Your goal.
What do the lines say from the one containing "## [0.0.2] - 2023-06-11" to the end of the records? Restate them word for word, and only those.

-- Provided data follows --

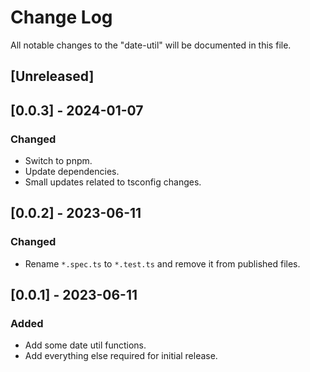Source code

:# Change Log

All notable changes to the "date-util" will be documented in this file.

## [Unreleased]

## [0.0.3] - 2024-01-07

### Changed

- Switch to pnpm.
- Update dependencies.
- Small updates related to tsconfig changes.

## [0.0.2] - 2023-06-11

### Changed

- Rename `*.spec.ts` to `*.test.ts` and remove it from published files.

## [0.0.1] - 2023-06-11

### Added

- Add some date util functions.
- Add everything else required for initial release.

<!--
See: https://common-changelog.org/

## [0.0.1] - 2023-01-01

### Changed

### Added

### Removed

### Fixed
-->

-- Provided data concluded --

Answer to this task.
## [0.0.2] - 2023-06-11

### Changed

- Rename `*.spec.ts` to `*.test.ts` and remove it from published files.

## [0.0.1] - 2023-06-11

### Added

- Add some date util functions.
- Add everything else required for initial release.

<!--
See: https://common-changelog.org/

## [0.0.1] - 2023-01-01

### Changed

### Added

### Removed

### Fixed
-->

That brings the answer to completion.